Task prompt | Bring together every line in the data that includes "assignments".

Task input |
◆ ◆ ◆ ◆
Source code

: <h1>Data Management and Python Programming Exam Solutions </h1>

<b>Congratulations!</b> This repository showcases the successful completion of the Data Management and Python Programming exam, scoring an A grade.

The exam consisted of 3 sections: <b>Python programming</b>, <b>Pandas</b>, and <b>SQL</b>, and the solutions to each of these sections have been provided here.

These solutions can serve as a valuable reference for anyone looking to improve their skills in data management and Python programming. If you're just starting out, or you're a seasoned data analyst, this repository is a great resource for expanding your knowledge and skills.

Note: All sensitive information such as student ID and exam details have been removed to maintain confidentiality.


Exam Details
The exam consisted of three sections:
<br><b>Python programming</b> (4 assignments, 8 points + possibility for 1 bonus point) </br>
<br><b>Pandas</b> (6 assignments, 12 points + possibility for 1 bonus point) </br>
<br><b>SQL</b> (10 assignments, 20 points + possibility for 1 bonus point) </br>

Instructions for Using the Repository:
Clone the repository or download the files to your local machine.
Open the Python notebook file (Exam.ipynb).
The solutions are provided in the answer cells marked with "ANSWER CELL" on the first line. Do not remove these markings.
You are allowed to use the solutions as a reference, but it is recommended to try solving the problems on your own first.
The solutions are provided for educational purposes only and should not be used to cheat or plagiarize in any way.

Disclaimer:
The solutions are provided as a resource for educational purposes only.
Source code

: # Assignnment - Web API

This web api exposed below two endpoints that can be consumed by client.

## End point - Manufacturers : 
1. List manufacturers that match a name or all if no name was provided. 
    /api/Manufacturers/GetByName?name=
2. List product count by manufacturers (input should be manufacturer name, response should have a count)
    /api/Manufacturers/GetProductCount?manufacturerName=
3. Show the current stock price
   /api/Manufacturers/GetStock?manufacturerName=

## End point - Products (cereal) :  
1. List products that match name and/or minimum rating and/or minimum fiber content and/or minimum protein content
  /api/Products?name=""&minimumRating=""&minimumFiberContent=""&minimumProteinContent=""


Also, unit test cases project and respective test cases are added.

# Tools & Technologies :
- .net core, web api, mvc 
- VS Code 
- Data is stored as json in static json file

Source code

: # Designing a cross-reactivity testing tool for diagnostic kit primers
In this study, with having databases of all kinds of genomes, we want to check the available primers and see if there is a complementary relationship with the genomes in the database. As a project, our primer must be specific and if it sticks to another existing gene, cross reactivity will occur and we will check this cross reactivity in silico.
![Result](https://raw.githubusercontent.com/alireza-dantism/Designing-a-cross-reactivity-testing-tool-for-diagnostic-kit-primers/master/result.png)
◆ ◆ ◆ ◆
Answer box |
<br><b>Python programming</b> (4 assignments, 8 points + possibility for 1 bonus point) </br>
<br><b>Pandas</b> (6 assignments, 12 points + possibility for 1 bonus point) </br>
<br><b>SQL</b> (10 assignments, 20 points + possibility for 1 bonus point) </br>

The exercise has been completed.